▶

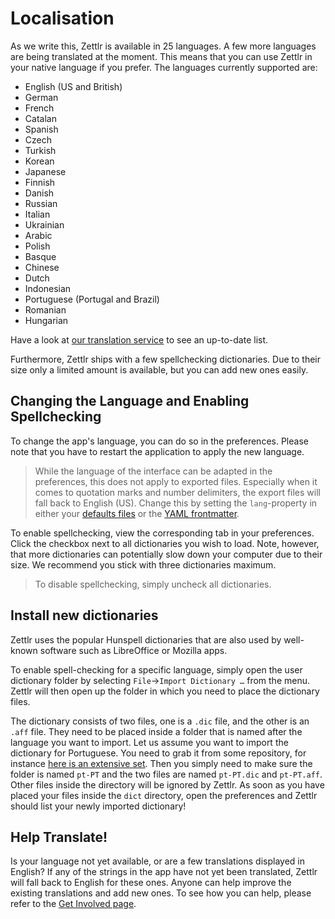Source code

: # Localisation

As we write this, Zettlr is available in 25 languages. A few more languages are being translated at the moment. This means that you can use Zettlr in your native language if you prefer. The languages currently supported are:

- English (US and British)
- German
- French
- Catalan
- Spanish
- Czech
- Turkish
- Korean
- Japanese
- Finnish
- Danish
- Russian
- Italian
- Ukrainian
- Arabic
- Polish
- Basque
- Chinese
- Dutch
- Indonesian
- Portuguese (Portugal and Brazil)
- Romanian
- Hungarian

Have a look at [our translation service](https://translate.zettlr.com/) to see an up-to-date list.

Furthermore, Zettlr ships with a few spellchecking dictionaries. Due to their size only a limited amount is available, but you can add new ones easily.

## Changing the Language and Enabling Spellchecking

To change the app's language, you can do so in the preferences. Please note that you have to restart the application to apply the new language.

> While the language of the interface can be adapted in the preferences, this does not apply to exported files. Especially when it comes to quotation marks and number delimiters, the export files will fall back to English (US). Change this by setting the `lang`-property in either your [defaults files](defaults-files.md) or the [YAML frontmatter](yaml-frontmatter.md).

To enable spellchecking, view the corresponding tab in your preferences. Click the checkbox next to all dictionaries you wish to load. Note, however, that more dictionaries can potentially slow down your computer due to their size. We recommend you stick with three dictionaries maximum.

> To disable spellchecking, simply uncheck all dictionaries.

## Install new dictionaries

Zettlr uses the popular Hunspell dictionaries that are also used by well-known software such as LibreOffice or Mozilla apps.

To enable spell-checking for a specific language, simply open the user dictionary folder by selecting `File`->`Import Dictionary …` from the menu. Zettlr will then open up the folder in which you need to place the dictionary files.

The dictionary consists of two files, one is a `.dic` file, and the other is an `.aff` file. They need to be placed inside a folder that is named after the language you want to import. Let us assume you want to import the dictionary for Portuguese. You need to grab it from some repository, for instance [here is an extensive set](https://github.com/wooorm/dictionaries/tree/main/dictionaries). Then you simply need to make sure the folder is named `pt-PT` and the two files are named `pt-PT.dic` and `pt-PT.aff`. Other files inside the directory will be ignored by Zettlr. As soon as you have placed your files inside the `dict` directory, open the preferences and Zettlr should list your newly imported dictionary!

## Help Translate!

Is your language not yet available, or are a few translations displayed in English? If any of the strings in the app have not yet been translated, Zettlr will fall back to English for these ones. Anyone can help improve the existing translations and add new ones. To see how you can help, please refer to the [Get Involved page](../get-involved.md).
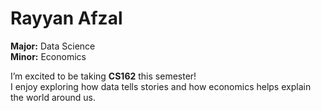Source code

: # Rayyan Afzal

**Major:** Data Science  
**Minor:** Economics  

I’m excited to be taking **CS162** this semester!  
I enjoy exploring how data tells stories and how economics helps explain the world around us.

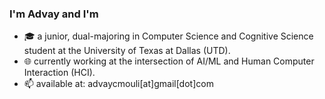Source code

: ### I'm Advay and I'm

- 🎓 a junior, dual-majoring in Computer Science and Cognitive Science student at the University of Texas at Dallas (UTD). 
- 🌐 currently working at the intersection of AI/ML and Human Computer Interaction (HCI).
- 📫 available at: advaycmouli[at]gmail[dot]com


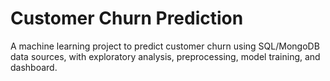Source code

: # Customer Churn Prediction 
A machine learning project to predict customer churn using SQL/MongoDB data sources, with exploratory analysis, preprocessing, model training, and dashboard.
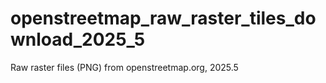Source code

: # openstreetmap_raw_raster_tiles_download_2025_5
Raw raster files (PNG) from openstreetmap.org, 2025.5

◀

- [Your objective]: Nothing but an exact copy belongs in the answer: the lines from the top of the records through the line containing "Have a look", minus the pictures.

- [Output of the task]:
Source code

: # Localisation

As we write this, Zettlr is available in 25 languages. A few more languages are being translated at the moment. This means that you can use Zettlr in your native language if you prefer. The languages currently supported are:

- English (US and British)
- German
- French
- Catalan
- Spanish
- Czech
- Turkish
- Korean
- Japanese
- Finnish
- Danish
- Russian
- Italian
- Ukrainian
- Arabic
- Polish
- Basque
- Chinese
- Dutch
- Indonesian
- Portuguese (Portugal and Brazil)
- Romanian
- Hungarian

Have a look at [our translation service](https://translate.zettlr.com/) to see an up-to-date list.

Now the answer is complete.